The task
Report every line below that carries the word "jest".

[Saved data entries]
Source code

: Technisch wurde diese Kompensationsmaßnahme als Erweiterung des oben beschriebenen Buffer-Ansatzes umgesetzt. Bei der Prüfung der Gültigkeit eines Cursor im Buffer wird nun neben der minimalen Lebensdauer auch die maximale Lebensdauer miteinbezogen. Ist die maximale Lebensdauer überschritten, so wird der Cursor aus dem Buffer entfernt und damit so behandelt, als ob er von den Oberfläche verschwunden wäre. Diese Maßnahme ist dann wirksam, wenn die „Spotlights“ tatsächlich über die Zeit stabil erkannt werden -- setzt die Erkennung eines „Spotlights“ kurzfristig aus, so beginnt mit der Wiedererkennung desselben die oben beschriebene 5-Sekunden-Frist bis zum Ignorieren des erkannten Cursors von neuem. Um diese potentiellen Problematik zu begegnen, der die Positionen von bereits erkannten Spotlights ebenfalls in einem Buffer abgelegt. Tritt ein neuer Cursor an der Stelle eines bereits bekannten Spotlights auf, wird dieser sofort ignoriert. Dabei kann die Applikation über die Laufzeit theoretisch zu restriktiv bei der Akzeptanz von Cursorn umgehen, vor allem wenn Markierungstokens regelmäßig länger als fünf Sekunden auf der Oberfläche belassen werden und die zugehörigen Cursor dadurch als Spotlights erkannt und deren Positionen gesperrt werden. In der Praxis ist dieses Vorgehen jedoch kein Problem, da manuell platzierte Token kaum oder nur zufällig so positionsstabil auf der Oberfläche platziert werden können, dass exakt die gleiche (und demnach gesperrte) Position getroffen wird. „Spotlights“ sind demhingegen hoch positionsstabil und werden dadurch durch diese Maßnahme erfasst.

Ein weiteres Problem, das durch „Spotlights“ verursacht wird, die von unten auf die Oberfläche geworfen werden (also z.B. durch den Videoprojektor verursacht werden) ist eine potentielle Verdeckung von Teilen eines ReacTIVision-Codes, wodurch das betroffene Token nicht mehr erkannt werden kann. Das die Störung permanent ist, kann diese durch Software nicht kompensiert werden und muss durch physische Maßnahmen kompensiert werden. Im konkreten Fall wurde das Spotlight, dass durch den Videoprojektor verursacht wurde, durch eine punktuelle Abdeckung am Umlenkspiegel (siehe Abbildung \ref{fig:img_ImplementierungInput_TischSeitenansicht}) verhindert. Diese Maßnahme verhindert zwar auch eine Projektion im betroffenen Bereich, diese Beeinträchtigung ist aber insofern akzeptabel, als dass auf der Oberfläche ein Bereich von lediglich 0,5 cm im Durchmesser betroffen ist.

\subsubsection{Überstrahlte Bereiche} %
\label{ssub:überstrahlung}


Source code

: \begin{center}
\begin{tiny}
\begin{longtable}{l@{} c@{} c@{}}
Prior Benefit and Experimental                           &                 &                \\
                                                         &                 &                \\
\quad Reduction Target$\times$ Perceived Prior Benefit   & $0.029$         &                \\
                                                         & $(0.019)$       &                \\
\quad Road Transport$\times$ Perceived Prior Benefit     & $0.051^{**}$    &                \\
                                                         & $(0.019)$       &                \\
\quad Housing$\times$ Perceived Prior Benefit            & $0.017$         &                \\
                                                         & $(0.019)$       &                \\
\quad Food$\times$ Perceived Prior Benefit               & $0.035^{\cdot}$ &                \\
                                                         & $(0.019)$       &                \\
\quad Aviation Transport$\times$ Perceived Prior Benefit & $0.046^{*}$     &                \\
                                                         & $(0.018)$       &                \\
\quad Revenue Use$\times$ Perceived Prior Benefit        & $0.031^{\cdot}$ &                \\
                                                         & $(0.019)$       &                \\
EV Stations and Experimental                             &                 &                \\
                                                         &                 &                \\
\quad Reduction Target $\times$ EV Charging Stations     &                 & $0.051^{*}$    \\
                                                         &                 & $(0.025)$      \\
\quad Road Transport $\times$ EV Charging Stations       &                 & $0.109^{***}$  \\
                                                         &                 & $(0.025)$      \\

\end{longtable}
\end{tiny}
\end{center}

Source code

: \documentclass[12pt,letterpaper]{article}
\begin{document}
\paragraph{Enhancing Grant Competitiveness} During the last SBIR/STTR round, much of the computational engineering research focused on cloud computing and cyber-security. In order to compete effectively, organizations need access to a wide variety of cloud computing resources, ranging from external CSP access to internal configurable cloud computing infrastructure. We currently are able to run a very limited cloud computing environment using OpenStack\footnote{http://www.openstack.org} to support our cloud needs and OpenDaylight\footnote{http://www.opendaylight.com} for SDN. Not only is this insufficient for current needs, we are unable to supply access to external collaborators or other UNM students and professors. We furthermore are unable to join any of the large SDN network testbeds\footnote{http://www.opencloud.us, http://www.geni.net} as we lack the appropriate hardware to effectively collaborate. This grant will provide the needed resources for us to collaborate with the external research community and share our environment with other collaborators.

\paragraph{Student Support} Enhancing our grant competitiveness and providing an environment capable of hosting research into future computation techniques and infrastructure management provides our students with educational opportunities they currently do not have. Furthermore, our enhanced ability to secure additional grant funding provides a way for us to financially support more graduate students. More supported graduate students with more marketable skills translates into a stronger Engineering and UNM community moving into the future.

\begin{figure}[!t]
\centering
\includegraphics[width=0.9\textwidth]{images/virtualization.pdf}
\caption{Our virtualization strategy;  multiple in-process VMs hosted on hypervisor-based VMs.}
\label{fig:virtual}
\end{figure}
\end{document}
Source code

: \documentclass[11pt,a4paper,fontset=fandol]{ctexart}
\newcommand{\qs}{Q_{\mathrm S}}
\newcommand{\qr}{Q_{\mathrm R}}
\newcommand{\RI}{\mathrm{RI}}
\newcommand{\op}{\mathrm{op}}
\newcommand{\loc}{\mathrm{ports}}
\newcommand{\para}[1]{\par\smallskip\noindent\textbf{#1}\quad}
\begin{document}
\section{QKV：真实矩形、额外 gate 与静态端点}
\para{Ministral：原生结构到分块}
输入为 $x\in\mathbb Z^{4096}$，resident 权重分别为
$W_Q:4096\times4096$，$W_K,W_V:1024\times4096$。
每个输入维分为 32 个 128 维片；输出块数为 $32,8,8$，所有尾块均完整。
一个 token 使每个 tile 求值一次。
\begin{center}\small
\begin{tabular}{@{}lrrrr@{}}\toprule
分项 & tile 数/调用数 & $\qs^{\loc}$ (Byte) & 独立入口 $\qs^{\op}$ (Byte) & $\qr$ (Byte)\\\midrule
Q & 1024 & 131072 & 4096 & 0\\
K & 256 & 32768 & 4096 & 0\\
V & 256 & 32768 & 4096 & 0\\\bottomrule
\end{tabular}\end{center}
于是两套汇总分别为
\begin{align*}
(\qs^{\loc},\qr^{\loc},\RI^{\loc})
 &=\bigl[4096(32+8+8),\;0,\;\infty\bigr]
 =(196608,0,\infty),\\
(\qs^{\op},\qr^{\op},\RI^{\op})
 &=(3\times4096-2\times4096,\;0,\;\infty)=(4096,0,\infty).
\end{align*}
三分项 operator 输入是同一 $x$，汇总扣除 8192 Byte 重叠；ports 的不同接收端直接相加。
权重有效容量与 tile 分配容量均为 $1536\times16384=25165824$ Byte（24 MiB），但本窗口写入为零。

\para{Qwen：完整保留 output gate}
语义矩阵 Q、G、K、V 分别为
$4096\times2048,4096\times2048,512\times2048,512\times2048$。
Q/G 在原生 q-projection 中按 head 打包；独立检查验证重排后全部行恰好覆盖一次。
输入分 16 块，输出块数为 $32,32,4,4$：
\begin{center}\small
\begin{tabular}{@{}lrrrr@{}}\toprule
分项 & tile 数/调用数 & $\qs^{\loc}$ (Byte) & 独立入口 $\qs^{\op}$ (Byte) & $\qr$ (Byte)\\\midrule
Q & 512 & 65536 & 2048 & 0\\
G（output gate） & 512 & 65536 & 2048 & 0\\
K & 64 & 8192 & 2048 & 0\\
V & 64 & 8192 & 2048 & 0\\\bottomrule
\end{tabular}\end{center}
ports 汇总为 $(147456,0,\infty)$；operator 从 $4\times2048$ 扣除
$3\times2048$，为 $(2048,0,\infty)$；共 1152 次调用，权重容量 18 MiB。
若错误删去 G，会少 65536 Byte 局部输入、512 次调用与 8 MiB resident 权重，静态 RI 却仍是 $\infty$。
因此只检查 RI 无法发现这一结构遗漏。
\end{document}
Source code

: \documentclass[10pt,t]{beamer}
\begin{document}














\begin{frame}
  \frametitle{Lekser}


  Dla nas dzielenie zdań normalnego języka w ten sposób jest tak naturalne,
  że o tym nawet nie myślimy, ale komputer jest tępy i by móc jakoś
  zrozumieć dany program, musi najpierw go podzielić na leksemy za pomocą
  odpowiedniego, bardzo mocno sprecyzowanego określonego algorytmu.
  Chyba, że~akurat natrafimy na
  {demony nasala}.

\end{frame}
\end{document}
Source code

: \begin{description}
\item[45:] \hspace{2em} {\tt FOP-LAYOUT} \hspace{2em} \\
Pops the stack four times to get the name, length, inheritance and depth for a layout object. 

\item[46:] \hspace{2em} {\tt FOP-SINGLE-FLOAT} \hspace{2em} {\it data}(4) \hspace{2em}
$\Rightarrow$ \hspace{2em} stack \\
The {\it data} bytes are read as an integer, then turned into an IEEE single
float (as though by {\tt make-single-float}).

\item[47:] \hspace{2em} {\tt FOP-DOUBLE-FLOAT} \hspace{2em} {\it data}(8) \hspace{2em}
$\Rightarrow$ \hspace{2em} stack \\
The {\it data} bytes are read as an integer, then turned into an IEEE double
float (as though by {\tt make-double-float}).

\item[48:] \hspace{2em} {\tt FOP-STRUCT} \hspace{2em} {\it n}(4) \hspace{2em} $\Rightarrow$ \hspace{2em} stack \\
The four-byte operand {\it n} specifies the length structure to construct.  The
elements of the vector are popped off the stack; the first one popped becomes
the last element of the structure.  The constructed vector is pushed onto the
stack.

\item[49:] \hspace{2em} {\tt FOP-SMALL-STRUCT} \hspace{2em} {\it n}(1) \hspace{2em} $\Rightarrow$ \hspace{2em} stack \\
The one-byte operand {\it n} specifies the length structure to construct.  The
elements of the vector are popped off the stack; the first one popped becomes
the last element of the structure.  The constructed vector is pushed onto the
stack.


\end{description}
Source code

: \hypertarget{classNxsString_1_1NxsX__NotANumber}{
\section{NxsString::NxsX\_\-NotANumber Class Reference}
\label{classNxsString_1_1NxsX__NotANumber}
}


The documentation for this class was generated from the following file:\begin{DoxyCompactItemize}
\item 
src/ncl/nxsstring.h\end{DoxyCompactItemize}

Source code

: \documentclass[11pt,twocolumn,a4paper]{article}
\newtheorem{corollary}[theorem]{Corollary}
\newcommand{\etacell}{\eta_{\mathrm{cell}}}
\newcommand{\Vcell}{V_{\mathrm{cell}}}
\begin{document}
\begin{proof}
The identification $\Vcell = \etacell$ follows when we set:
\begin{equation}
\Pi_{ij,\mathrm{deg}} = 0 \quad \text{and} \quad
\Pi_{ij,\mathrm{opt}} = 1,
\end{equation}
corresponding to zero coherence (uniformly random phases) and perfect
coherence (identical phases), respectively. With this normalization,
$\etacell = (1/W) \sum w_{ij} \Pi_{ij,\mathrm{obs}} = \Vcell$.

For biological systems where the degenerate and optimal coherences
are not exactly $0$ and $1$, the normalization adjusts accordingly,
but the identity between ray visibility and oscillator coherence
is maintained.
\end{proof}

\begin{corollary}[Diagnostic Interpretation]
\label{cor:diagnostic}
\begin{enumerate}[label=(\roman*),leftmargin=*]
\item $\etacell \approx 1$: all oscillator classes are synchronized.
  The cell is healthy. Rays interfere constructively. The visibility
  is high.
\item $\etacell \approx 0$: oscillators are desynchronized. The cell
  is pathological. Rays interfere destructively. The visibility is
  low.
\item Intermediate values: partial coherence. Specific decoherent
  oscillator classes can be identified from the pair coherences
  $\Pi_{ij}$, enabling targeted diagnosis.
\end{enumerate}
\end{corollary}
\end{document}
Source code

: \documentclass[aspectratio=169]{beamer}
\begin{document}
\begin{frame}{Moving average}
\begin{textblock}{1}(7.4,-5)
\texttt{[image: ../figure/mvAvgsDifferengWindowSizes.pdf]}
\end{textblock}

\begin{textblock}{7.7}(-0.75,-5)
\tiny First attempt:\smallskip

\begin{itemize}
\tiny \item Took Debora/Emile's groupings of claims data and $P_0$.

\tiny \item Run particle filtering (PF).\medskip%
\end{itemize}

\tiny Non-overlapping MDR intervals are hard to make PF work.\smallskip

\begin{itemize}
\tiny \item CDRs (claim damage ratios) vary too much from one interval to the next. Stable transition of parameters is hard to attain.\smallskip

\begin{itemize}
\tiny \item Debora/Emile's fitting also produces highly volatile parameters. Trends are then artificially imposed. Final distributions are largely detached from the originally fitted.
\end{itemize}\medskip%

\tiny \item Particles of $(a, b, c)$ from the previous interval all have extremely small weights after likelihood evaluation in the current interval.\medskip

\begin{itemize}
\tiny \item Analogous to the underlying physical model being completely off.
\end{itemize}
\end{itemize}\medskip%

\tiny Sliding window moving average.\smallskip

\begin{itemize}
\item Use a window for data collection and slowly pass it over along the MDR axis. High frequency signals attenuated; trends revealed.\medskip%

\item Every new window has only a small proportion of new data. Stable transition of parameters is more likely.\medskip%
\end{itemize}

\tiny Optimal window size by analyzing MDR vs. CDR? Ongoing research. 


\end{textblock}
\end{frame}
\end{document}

Response box
  Dla nas dzielenie zdań normalnego języka w ten sposób jest tak naturalne,
  że o tym nawet nie myślimy, ale komputer jest tępy i by móc jakoś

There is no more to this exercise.